By combining a quantum TN representation of hand-drawn digits and optimization based on entanglement entropy, classifications of real-life images using two qubits encoded in single photons are demonstrated with a success rate exceeding 98%.

 

Specifically, the researchers focus on the minimal task of binary classification for hand-written zeroes and ones. The TN representation allows to extract a handful of the most important features using an entanglement-based optimization, hence requiring few Hilbert-space dimensions. Through the quantum-efficient scheme, the features are then encoded into two-qubit heralded single photons. The gate operations for the classifier are trained and optimized through supervised learning on classical computers, and the results of the classification are read out through projective measurements on the output photons.

 

Facilitated by the versatility afforded by optical interferometer networks and techniques, and with special designs such as connecting adjacent layers with a single-mode fiber for better stability, the experimental setup is scalable up to more complicated, multi-layered constructions.
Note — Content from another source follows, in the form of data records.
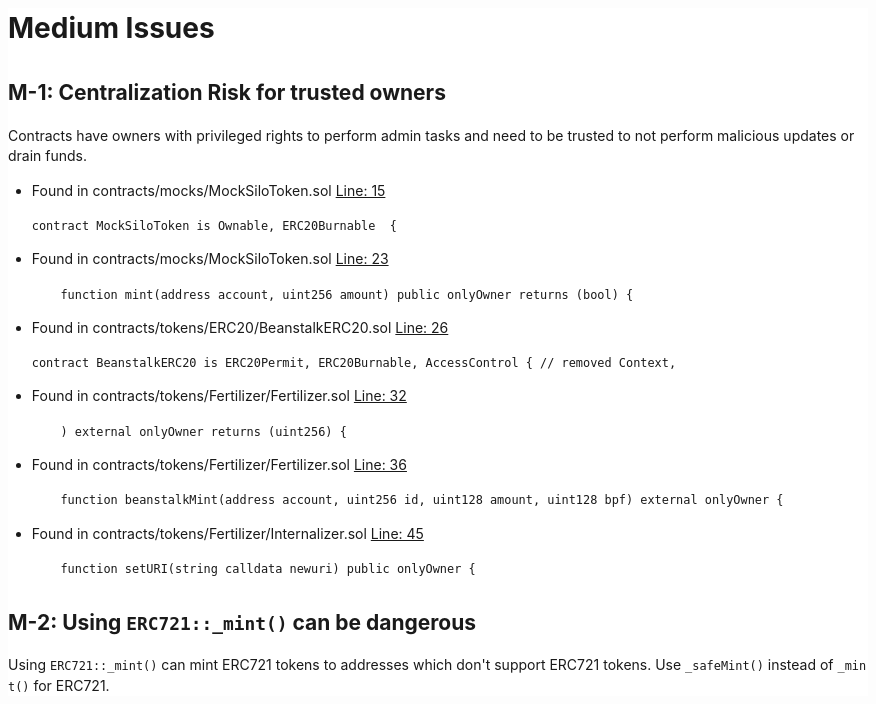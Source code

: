 

# Medium Issues

## M-1: Centralization Risk for trusted owners

Contracts have owners with privileged rights to perform admin tasks and need to be trusted to not perform malicious updates or drain funds.

- Found in contracts/mocks/MockSiloToken.sol [Line: 15](contracts/mocks/MockSiloToken.sol#L15)

	```solidity
	contract MockSiloToken is Ownable, ERC20Burnable  {
	```

- Found in contracts/mocks/MockSiloToken.sol [Line: 23](contracts/mocks/MockSiloToken.sol#L23)

	```solidity
	    function mint(address account, uint256 amount) public onlyOwner returns (bool) {
	```

- Found in contracts/tokens/ERC20/BeanstalkERC20.sol [Line: 26](contracts/tokens/ERC20/BeanstalkERC20.sol#L26)

	```solidity
	contract BeanstalkERC20 is ERC20Permit, ERC20Burnable, AccessControl { // removed Context,
	```

- Found in contracts/tokens/Fertilizer/Fertilizer.sol [Line: 32](contracts/tokens/Fertilizer/Fertilizer.sol#L32)

	```solidity
	    ) external onlyOwner returns (uint256) {
	```

- Found in contracts/tokens/Fertilizer/Fertilizer.sol [Line: 36](contracts/tokens/Fertilizer/Fertilizer.sol#L36)

	```solidity
	    function beanstalkMint(address account, uint256 id, uint128 amount, uint128 bpf) external onlyOwner {
	```

- Found in contracts/tokens/Fertilizer/Internalizer.sol [Line: 45](contracts/tokens/Fertilizer/Internalizer.sol#L45)

	```solidity
	    function setURI(string calldata newuri) public onlyOwner {
	```



## M-2: Using `ERC721::_mint()` can be dangerous

Using `ERC721::_mint()` can mint ERC721 tokens to addresses which don't support ERC721 tokens. Use `_safeMint()` instead of `_mint()` for ERC721.
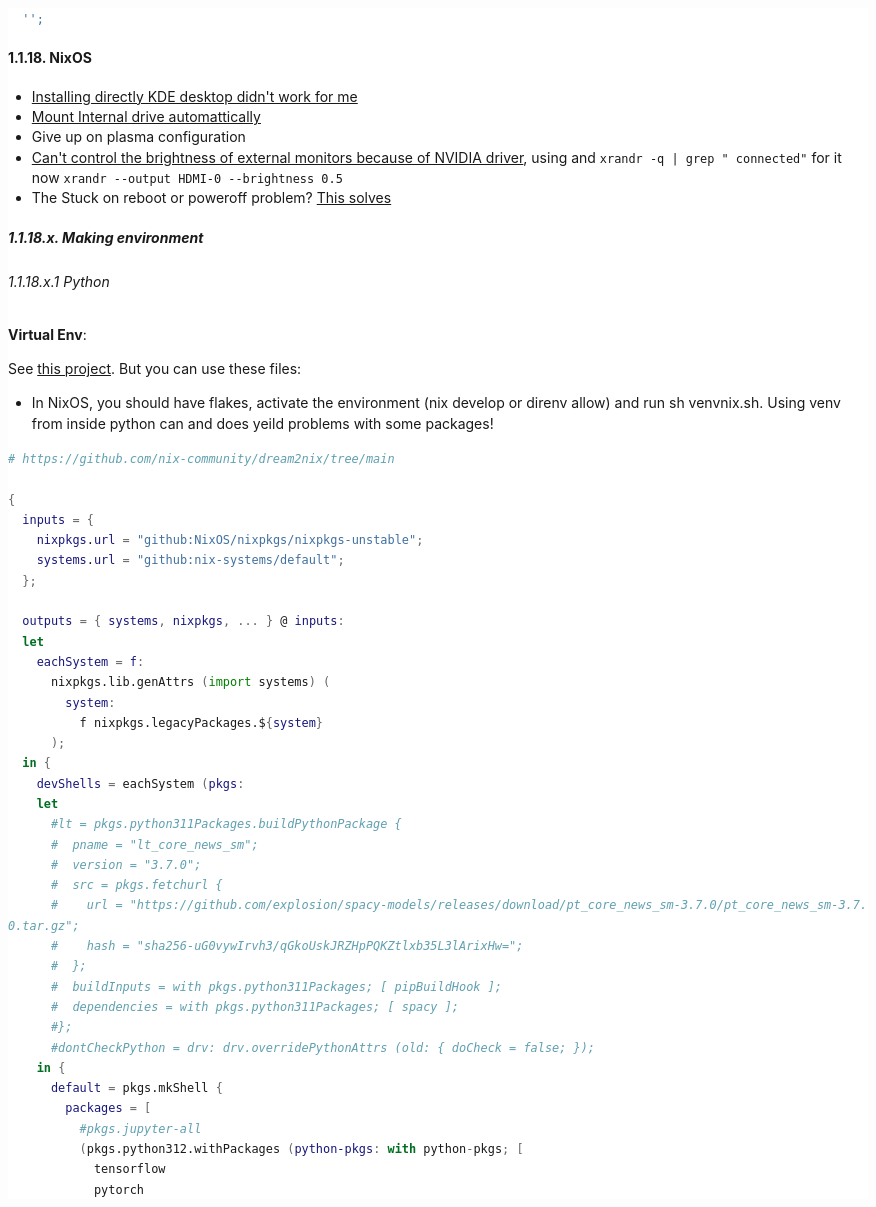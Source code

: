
   ```nix
    '';
  ```

#### 1.1.18. NixOS

- [Installing directly KDE desktop didn't work for me](https://discourse.nixos.org/t/gui-not-starting-after-upgrade-to-22-05/19534)
- [Mount Internal drive automattically](https://unix.stackexchange.com/questions/533265/how-to-mount-internal-drives-as-a-normal-user-in-nixos)
- Give up on plasma configuration
- [Can't control the brightness of external monitors because of NVIDIA driver](https://discourse.nixos.org/t/brightness-control-of-external-monitors-with-ddcci-backlight/8639/9?u=yeshey), using and `xrandr -q | grep " connected"` for it now `xrandr --output HDMI-0 --brightness 0.5`
- The Stuck on reboot or poweroff problem? [This solves](https://unix.stackexchange.com/questions/577987/graceful-shutdown-with-suspend-job-hanging-in-syscall)

##### 1.1.18.x. Making environment 

###### 1.1.18.x.1 Python

**Virtual Env**:

See [this project](https://github.com/RICADINHO/ProjetoIAA). But you can use these files:

- In NixOS, you should have flakes, activate the environment (nix develop or direnv allow) and run sh venvnix.sh. Using venv from inside python can and does yeild problems with some packages!


```nix
# https://github.com/nix-community/dream2nix/tree/main

{
  inputs = {
    nixpkgs.url = "github:NixOS/nixpkgs/nixpkgs-unstable";
    systems.url = "github:nix-systems/default";
  };

  outputs = { systems, nixpkgs, ... } @ inputs:
  let
    eachSystem = f:
      nixpkgs.lib.genAttrs (import systems) (
        system:
          f nixpkgs.legacyPackages.${system}
      );
  in {
    devShells = eachSystem (pkgs: 
    let
      #lt = pkgs.python311Packages.buildPythonPackage {
      #  pname = "lt_core_news_sm";
      #  version = "3.7.0";
      #  src = pkgs.fetchurl {
      #    url = "https://github.com/explosion/spacy-models/releases/download/pt_core_news_sm-3.7.0/pt_core_news_sm-3.7.0.tar.gz";
      #    hash = "sha256-uG0vywIrvh3/qGkoUskJRZHpPQKZtlxb35L3lArixHw=";
      #  };
      #  buildInputs = with pkgs.python311Packages; [ pipBuildHook ];
      #  dependencies = with pkgs.python311Packages; [ spacy ];
      #};
      #dontCheckPython = drv: drv.overridePythonAttrs (old: { doCheck = false; });
    in {
      default = pkgs.mkShell {
        packages = [
          #pkgs.jupyter-all
          (pkgs.python312.withPackages (python-pkgs: with python-pkgs; [
            tensorflow
            pytorch
```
This would open up the avenue of implementing more powerful quantum machine learning protocols capable of solving more complicated real-world tasks.

 

Although the setup work with photons, the approach here is amenable to other physical realizations such as nitrogen-vacancy centers, nuclear spins and trapped ions, and the scheme can be scaled to efficient multi-qubit encodings of features in the tensor-product representation, thereby setting the stage for quantum-enhanced multi-class classification. While in the current scheme, the training process is carried out classically, it is hopeful that the photon-based quantum classifier can be upgraded to be fully quantum mechanical, based on the full control of single photons and the modular design of the setup.